**TASK BRIEF**
From the listing below, work out the number of lines containing "Puffer" and give that number without comment.
____
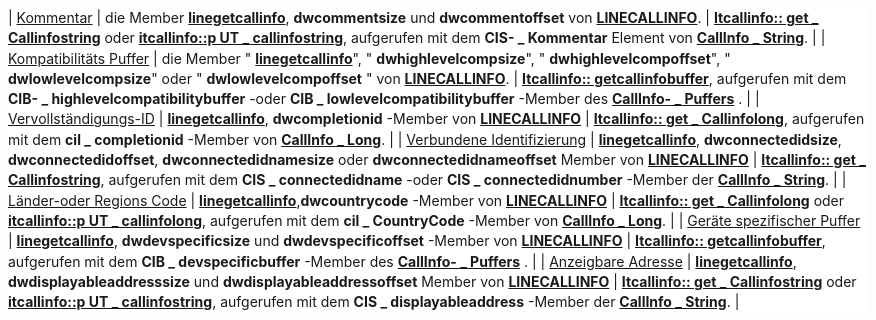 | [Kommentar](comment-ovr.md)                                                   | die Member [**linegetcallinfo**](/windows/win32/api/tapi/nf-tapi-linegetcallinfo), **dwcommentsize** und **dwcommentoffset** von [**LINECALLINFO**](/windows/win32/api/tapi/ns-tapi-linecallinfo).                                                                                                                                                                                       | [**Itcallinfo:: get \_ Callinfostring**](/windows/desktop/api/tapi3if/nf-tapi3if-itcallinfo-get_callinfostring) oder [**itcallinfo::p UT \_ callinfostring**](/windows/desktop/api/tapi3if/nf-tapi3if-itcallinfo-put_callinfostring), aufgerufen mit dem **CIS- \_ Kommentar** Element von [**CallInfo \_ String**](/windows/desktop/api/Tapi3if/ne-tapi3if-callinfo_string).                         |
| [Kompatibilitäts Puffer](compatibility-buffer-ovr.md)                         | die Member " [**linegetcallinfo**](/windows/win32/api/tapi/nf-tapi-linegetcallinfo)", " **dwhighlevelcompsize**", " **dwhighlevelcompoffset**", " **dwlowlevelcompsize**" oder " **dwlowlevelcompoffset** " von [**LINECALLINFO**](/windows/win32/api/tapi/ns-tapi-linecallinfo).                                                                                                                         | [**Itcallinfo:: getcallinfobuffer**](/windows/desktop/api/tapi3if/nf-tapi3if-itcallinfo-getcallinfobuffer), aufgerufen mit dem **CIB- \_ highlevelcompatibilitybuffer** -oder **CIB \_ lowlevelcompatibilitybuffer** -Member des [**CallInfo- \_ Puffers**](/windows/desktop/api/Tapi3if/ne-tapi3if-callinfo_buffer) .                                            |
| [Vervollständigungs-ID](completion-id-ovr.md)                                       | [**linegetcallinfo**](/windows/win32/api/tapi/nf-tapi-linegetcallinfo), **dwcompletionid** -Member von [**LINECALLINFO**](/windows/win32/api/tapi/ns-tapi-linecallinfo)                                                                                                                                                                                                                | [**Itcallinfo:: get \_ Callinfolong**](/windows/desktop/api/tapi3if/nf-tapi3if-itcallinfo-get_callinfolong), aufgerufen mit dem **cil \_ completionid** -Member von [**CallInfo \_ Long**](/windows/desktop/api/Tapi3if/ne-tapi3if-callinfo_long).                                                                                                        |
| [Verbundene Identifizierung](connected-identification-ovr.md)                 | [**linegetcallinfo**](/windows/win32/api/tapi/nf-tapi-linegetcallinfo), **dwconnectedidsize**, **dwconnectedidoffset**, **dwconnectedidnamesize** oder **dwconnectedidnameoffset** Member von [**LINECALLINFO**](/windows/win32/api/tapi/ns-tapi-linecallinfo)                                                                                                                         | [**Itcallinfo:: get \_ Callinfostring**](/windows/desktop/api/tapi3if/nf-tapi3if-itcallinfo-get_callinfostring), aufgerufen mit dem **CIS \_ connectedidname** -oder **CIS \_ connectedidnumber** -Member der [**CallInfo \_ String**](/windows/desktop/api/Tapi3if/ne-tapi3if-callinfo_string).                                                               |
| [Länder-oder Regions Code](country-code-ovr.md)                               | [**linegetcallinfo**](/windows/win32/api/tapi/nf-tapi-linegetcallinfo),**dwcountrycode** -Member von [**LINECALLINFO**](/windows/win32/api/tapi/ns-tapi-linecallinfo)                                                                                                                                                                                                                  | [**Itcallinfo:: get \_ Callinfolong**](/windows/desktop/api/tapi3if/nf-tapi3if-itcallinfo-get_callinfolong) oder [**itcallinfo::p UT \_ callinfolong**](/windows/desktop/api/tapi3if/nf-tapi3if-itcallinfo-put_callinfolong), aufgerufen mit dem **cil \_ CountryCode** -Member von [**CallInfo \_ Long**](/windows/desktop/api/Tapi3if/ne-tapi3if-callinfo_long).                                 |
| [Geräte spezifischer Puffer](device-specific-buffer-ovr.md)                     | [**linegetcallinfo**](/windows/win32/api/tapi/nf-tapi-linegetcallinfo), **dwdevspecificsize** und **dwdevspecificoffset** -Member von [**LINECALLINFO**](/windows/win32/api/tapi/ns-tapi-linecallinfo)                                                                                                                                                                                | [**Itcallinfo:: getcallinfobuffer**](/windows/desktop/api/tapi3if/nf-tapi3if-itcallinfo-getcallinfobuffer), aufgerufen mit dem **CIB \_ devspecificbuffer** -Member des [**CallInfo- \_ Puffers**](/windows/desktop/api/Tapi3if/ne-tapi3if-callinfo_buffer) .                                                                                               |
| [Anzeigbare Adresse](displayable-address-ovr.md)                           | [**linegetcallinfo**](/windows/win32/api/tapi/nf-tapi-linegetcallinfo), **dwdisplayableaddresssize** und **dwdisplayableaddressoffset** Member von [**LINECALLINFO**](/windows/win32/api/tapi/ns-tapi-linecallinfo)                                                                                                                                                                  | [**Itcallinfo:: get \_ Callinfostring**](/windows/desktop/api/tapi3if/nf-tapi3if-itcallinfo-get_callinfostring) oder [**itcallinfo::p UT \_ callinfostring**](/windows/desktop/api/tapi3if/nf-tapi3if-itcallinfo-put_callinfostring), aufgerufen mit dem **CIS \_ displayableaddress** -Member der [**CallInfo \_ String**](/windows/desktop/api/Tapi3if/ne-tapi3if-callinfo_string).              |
____
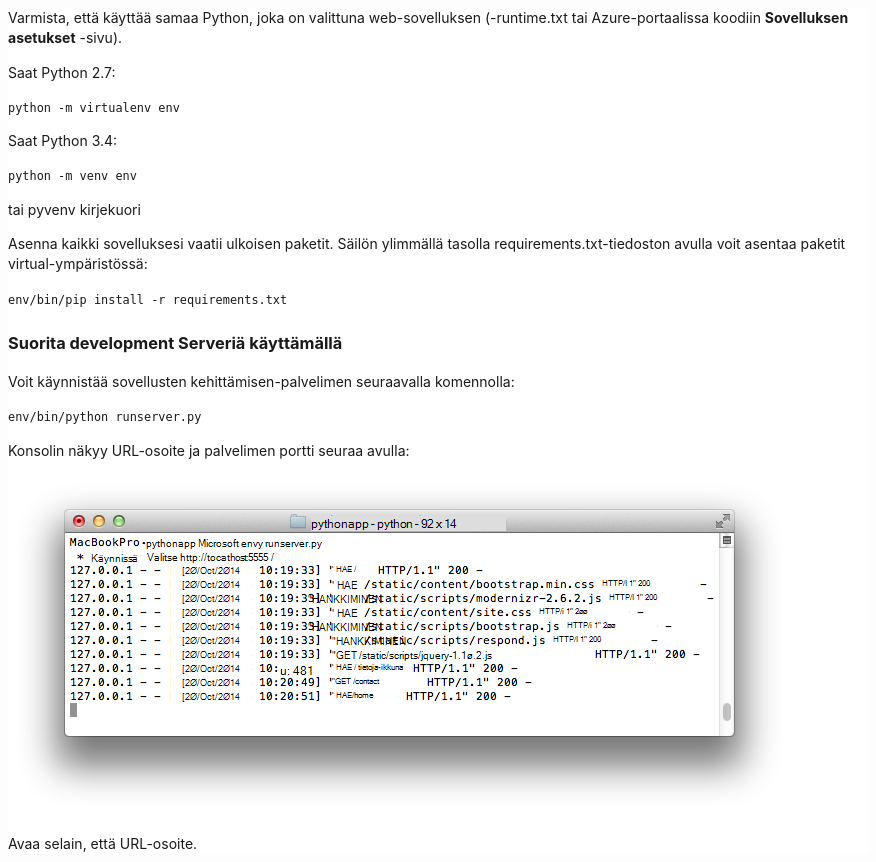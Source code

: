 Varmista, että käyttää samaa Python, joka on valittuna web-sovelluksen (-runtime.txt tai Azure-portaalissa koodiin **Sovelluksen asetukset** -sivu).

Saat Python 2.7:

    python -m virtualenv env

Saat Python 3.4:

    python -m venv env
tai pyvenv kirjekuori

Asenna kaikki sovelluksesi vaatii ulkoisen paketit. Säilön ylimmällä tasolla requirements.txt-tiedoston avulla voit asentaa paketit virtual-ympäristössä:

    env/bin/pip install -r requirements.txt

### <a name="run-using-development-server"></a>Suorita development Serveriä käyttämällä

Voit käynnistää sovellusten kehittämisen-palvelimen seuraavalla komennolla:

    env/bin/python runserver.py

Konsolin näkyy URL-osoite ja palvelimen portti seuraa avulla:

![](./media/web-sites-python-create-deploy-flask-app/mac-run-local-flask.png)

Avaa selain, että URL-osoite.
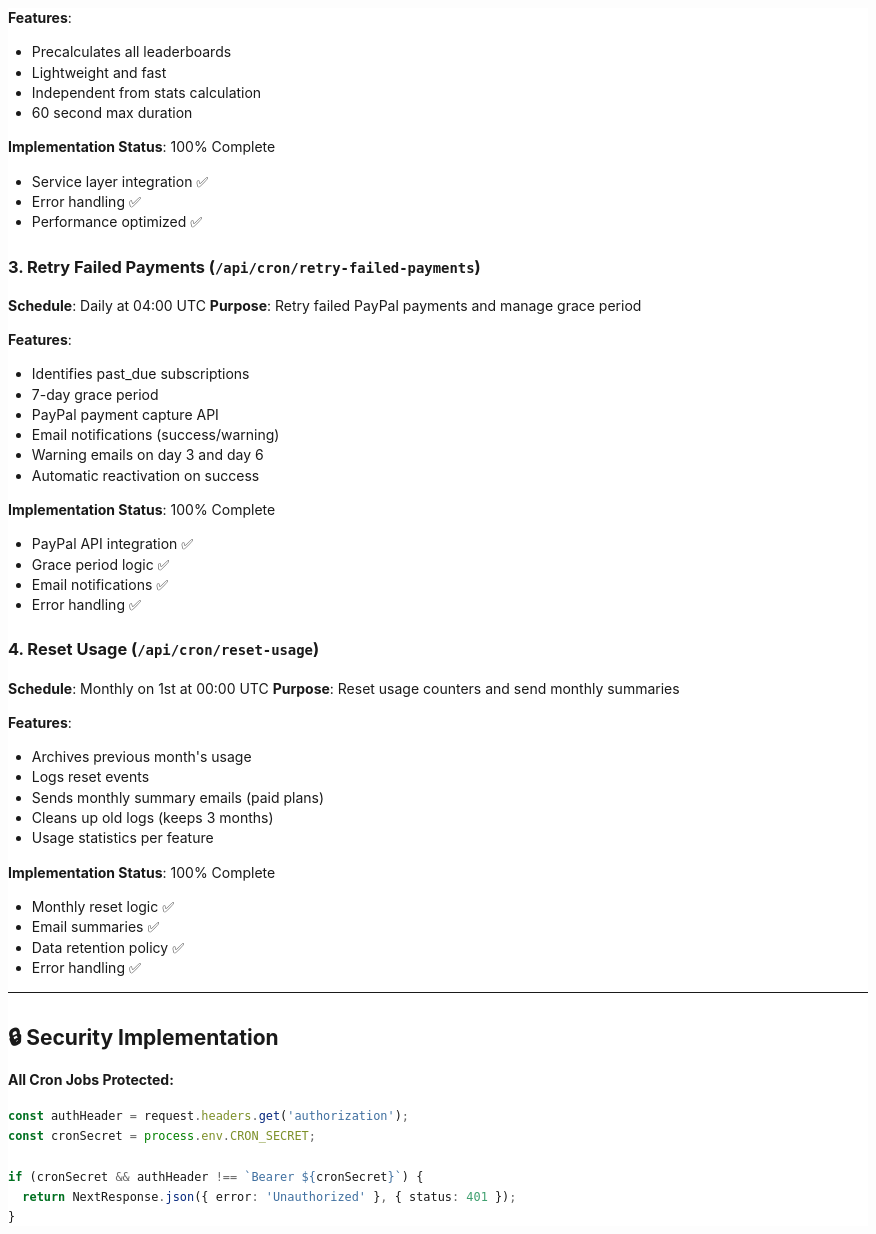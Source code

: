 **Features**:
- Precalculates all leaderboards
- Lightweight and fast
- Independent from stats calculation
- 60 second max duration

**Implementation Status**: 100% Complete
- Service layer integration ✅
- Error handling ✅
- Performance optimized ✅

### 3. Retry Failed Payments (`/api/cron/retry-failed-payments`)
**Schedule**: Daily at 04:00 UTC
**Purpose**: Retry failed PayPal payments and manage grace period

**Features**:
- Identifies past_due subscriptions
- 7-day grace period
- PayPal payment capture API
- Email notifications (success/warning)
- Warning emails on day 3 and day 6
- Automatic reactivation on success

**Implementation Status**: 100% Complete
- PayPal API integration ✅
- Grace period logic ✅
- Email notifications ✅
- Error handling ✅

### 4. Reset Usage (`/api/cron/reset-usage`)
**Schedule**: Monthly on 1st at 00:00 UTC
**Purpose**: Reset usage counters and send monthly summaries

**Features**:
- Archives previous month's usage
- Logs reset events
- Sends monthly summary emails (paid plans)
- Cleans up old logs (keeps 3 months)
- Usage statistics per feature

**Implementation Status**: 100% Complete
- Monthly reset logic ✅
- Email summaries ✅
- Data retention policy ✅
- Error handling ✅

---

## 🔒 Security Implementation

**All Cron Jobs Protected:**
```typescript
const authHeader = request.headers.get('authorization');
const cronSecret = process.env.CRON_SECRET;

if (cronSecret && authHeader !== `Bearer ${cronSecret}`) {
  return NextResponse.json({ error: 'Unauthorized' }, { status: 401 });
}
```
____
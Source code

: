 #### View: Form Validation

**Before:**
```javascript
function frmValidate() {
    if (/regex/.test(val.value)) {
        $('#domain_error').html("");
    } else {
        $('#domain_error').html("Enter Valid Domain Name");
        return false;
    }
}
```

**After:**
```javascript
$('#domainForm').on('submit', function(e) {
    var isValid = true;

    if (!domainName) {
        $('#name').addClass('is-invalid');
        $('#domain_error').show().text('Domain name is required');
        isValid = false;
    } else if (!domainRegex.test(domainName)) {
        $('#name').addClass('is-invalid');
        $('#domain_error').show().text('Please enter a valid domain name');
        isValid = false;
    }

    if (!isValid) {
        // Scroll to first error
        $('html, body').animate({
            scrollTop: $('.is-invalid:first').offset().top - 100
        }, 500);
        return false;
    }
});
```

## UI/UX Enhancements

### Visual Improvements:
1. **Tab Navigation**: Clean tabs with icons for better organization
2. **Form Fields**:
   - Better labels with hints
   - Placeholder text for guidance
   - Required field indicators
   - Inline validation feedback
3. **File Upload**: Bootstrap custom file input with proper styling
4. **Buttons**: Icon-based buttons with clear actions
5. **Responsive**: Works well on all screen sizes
____
**RESPONSE FOR THIS EXERCISE**
2